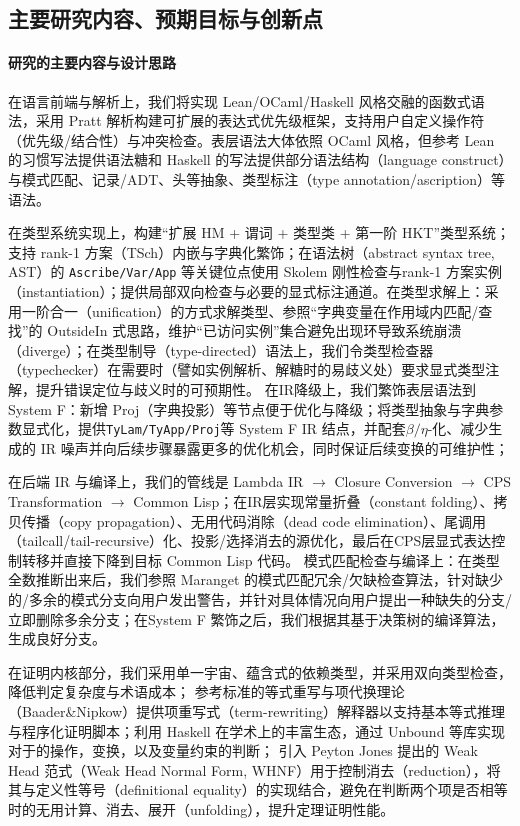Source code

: \documentclass[a4paper, 11pt]{article}
\theoremstyle{remark}\newtheorem*{remark}{Remark}
\theoremstyle{definition}\newtheorem*{definition}{Definition}
\begin{document}
\subsection{主要研究内容、预期目标与创新点}
\paragraph{研究的主要内容与设计思路}

在语言前端与解析上，我们将实现 Lean/OCaml/Haskell 风格交融的函数式语法，采用 Pratt 解析构建可扩展的表达式优先级框架，支持用户自定义操作符（优先级/结合性）与冲突检查。表层语法大体依照 OCaml 风格，但参考 Lean 的习惯写法提供语法糖和 Haskell 的写法提供部分语法结构（language construct）与模式匹配、记录/ADT、头等抽象、类型标注（type annotation/ascription）等语法。

在类型系统实现上，构建“扩展 HM + 谓词 + 类型类 + 第一阶 HKT”类型系统；支持 rank-1 方案（TSch）内嵌与字典化繁饰；在语法树（abstract syntax tree, AST）的 \texttt{Ascribe/Var/App} 等关键位点使用 Skolem 刚性检查与rank-1 方案实例（instantiation）；提供局部双向检查与必要的显式标注通道。在类型求解上：采用一阶合一（unification）的方式求解类型、参照“字典变量在作用域内匹配/查找”的 OutsideIn 式思路，维护“已访问实例”集合避免出现环导致系统崩溃（diverge）；在类型制导（type-directed）语法上，我们令类型检查器（typechecker）在需要时（譬如实例解析、解糖时的易歧义处）要求显式类型注解，提升错误定位与歧义时的可预期性。
在IR降级上，我们繁饰表层语法到 System F：新增 Proj（字典投影）等节点便于优化与降级；将类型抽象与字典参数显式化，提供\texttt{TyLam/TyApp/Proj}等 System F IR 结点，并配套$\beta/\eta$-化、减少生成的 IR 噪声并向后续步骤暴露更多的优化机会，同时保证后续变换的可维护性；

在后端 IR 与编译上，我们的管线是 Lambda IR $\to$ Closure Conversion $\to$ CPS Transformation $\to$ Common Lisp；在IR层实现常量折叠（constant folding）、拷贝传播（copy propagation）、无用代码消除（dead code elimination）、尾调用（tailcall/tail-recursive）化、投影/选择消去的源优化，最后在CPS层显式表达控制转移并直接下降到目标 Common Lisp 代码。
模式匹配检查与编译上：在类型全数推断出来后，我们参照 Maranget 的模式匹配冗余/欠缺检查算法，针对缺少的/多余的模式分支向用户发出警告，并针对具体情况向用户提出一种缺失的分支/立即删除多余分支；在System F 繁饰之后，我们根据其基于决策树的编译算法，生成良好分支。

在证明内核部分，我们采用单一宇宙、蕴含式的依赖类型\lambdacalc，并采用双向类型检查，降低判定复杂度与术语成本；
参考标准的等式重写与项代换理论（Baader\&Nipkow）提供项重写式（term-rewriting）解释器以支持基本等式推理与程序化证明脚本；利用 Haskell 在学术上的丰富生态，通过 Unbound 等库实现对于\lambdaterm 的操作，变换，以及变量约束的判断；
引入 Peyton Jones 提出的 Weak Head 范式（Weak Head Normal Form, WHNF）用于控制消去（reduction），将其与定义性等号（definitional equality）的实现结合，避免在判断两个项是否相等时的无用计算、消去、展开（unfolding），提升定理证明性能。
\end{document}
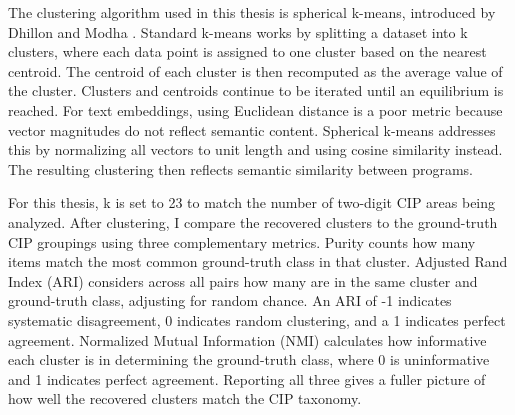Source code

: The clustering algorithm used in this thesis is spherical k-means, introduced by Dhillon and Modha \cite{Dhillon2001ConceptDecompositions}. Standard k-means works by splitting a dataset into k clusters, where each data point is assigned to one cluster based on the nearest centroid. The centroid of each cluster is then recomputed as the average value of the cluster. Clusters and centroids continue to be iterated until an equilibrium is reached. For text embeddings, using Euclidean distance is a poor metric because vector magnitudes do not reflect semantic content. Spherical k-means addresses this by normalizing all vectors to unit length and using cosine similarity instead. The resulting clustering then reflects semantic similarity between programs.

For this thesis, k is set to 23 to match the number of two-digit CIP areas being analyzed. After clustering, I compare the recovered clusters to the ground-truth CIP groupings using three complementary metrics. Purity counts how many items match the most common ground-truth class in that cluster. Adjusted Rand Index (ARI) considers across all pairs how many are in the same cluster and ground-truth class, adjusting for random chance. An ARI of -1 indicates systematic disagreement, 0 indicates random clustering, and a 1 indicates perfect agreement. Normalized Mutual Information (NMI) calculates how informative each cluster is in determining the ground-truth class, where 0 is uninformative and 1 indicates perfect agreement. Reporting all three gives a fuller picture of how well the recovered clusters match the CIP taxonomy.

\newpage
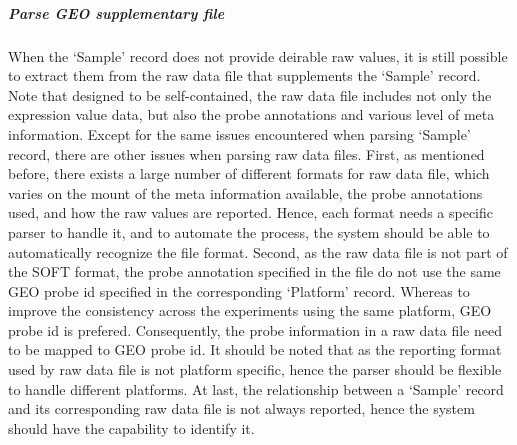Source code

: \subparagraph{\textit{Parse GEO supplementary file}}

When the `Sample' record does not provide deirable raw values, it is still
possible to extract them from the raw data file that supplements the `Sample'
record.
%
Note that designed to be self-contained, the raw data file includes not only
the expression value data, but also the probe annotations and various level
of meta information.
%
Except for the same issues encountered when parsing `Sample' record, there
are other issues when parsing raw data files.
First, as mentioned before, there exists a large number of different formats
for raw data file, which varies on the mount of the meta information
available, the probe annotations used, and how the raw values are reported.
%
Hence, each format needs a specific parser to handle it, and to automate the
process, the system should be able to automatically recognize the file format.
Second, as the raw data file is not part of the SOFT format, the probe
annotation specified in the file do not use the same GEO probe id specified in
the corresponding `Platform' record.
%
Whereas to improve the consistency across the experiments using the same
platform, GEO probe id is prefered.
%
Consequently, the probe information in a raw data file need to be mapped to
GEO probe id.
It should be noted that as the reporting format used by raw data file is not
platform specific, hence the parser should be flexible to handle different
platforms.
%
At last, the relationship between a `Sample' record and its corresponding
raw data file is not always reported, hence the system should have the
capability to identify it.


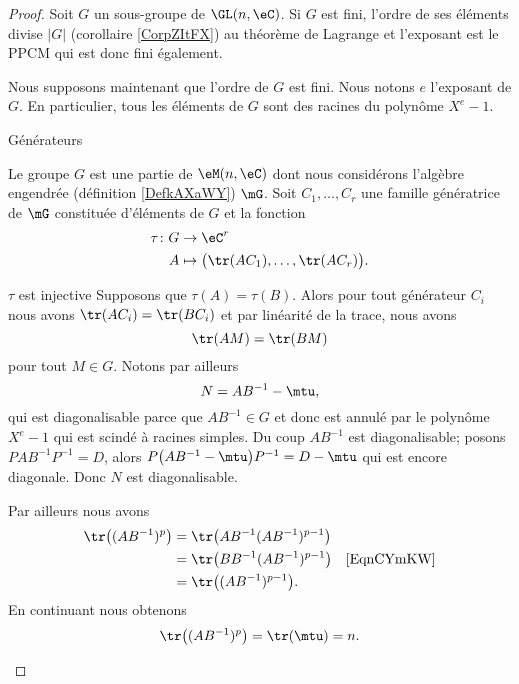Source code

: \begin{proof}
    Soit \( G\) un sous-groupe de \( \GL(n,\eC)\). Si \( G\) est fini, l'ordre de ses éléments divise \( | G |\) (corollaire \ref{CorpZItFX}) au théorème de Lagrange et l'exposant est le PPCM qui est donc fini également.

    Nous supposons maintenant que l'ordre de \( G\) est fini. Nous notons \( e\) l'exposant de \( G\). En particulier, tous les éléments de \( G\) sont des racines du polynôme \( X^e-1\).
    
    \begin{subproof}
        \item[Générateurs]

            Le groupe \( G\) est une partie de \( \eM(n,\eC)\) dont nous considérons l'algèbre engendrée (définition \ref{DefkAXaWY}) \( \mG\). Soit \( C_1,\ldots, C_r\) une famille génératrice de \( \mG\) constituée d'éléments de \( G\) et la fonction
            \begin{equation}
                \begin{aligned}
                    \tau\colon G&\to \eC^r \\
                    A&\mapsto \big( \tr(AC_1),\ldots, \tr(AC_r) \big). 
                \end{aligned}
            \end{equation}

        \item[\( \tau\) est injective] Supposons que \( \tau(A)=\tau(B)\). Alors pour tout générateur \( C_i\) nous avons \( \tr(AC_i)=\tr(BC_i)\) et par linéarité de la trace, nous avons
            \begin{equation}    \label{EqnCYmKW}
                \tr(AM)=\tr(BM)
            \end{equation}
            pour tout \( M\in G\). Notons par ailleurs
            \begin{equation}
                N=AB^{-1}-\mtu,
            \end{equation}
            qui est diagonalisable parce que \( AB^{-1}\in G\) et donc est annulé par le polynôme \( X^e-1\) qui est scindé à racines simples. Du coup \( AB^{-1}\) est diagonalisable; posons \( PAB^{-1}P^{-1}=D\), alors \( P\big( AB^{-1}-\mtu \big)P^{-1}=D-\mtu\) qui est encore diagonale. Donc \( N\) est diagonalisable.

            Par ailleurs nous avons
            \begin{subequations}
                \begin{align}
                    \tr\big( (AB^{-1})^p \big)&=\tr\big( AB^{-1}(AB^{-1})^{p-1} \big)\\
                    &=\tr\big( BB^{-1}(AB^{-1})^{p-1} \big) &\text{\eqref{EqnCYmKW}}\\
                    &=\tr\big( (AB^{-1})^{p-1} \big).
                \end{align}
            \end{subequations}
            En continuant nous obtenons
            \begin{equation}
                \tr\big(  (AB^{-1})^p \big)=\tr(\mtu)=n.
            \end{equation}
            

\end{subproof}
\end{proof}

- _YOUR INSTRUCTIONS_:
Search the material above for lines containing the string "ordre", then pull them out.

- _REPLY TO THE EXERCISE_:
    Soit \( G\) un sous-groupe de \( \GL(n,\eC)\). Si \( G\) est fini, l'ordre de ses éléments divise \( | G |\) (corollaire \ref{CorpZItFX}) au théorème de Lagrange et l'exposant est le PPCM qui est donc fini également.
    Nous supposons maintenant que l'ordre de \( G\) est fini. Nous notons \( e\) l'exposant de \( G\). En particulier, tous les éléments de \( G\) sont des racines du polynôme \( X^e-1\).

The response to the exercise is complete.